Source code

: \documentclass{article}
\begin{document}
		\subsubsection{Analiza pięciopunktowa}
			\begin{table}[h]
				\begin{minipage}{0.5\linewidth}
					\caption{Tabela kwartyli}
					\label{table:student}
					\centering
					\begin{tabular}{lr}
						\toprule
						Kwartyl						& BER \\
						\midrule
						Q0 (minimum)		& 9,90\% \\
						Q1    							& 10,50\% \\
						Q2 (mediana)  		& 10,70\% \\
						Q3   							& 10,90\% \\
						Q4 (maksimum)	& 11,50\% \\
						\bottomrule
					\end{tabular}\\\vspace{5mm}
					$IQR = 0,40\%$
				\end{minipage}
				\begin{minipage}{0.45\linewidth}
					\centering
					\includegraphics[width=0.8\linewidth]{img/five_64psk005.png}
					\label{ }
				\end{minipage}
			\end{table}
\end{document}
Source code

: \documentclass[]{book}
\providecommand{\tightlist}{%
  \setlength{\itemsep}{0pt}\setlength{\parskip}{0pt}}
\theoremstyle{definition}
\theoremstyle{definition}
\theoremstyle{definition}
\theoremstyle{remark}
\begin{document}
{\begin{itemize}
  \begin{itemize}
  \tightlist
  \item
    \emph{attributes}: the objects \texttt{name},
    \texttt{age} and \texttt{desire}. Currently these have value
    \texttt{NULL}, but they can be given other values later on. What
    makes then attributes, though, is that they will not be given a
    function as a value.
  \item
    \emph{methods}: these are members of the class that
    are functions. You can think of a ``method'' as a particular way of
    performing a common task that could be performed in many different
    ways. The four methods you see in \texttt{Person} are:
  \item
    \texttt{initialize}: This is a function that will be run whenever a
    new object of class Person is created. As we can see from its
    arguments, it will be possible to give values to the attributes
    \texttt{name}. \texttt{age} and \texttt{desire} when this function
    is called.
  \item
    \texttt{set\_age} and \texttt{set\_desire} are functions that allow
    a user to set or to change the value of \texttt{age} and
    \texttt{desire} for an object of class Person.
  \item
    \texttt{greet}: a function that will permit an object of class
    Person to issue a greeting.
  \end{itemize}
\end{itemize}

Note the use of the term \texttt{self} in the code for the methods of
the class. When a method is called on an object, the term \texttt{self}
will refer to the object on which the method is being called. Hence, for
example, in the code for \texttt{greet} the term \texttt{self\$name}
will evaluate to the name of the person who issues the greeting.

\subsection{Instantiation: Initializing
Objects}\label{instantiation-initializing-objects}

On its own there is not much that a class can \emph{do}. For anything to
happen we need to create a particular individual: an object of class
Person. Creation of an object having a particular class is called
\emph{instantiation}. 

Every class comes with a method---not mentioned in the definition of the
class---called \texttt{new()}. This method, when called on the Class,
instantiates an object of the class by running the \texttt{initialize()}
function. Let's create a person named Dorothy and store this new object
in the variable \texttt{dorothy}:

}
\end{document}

-- -- --

Copy every line of the data that carries the word "attributes".

• [ANSWER BOX]
    \emph{attributes}: the objects \texttt{name},
    makes then attributes, though, is that they will not be given a
    arguments, it will be possible to give values to the attributes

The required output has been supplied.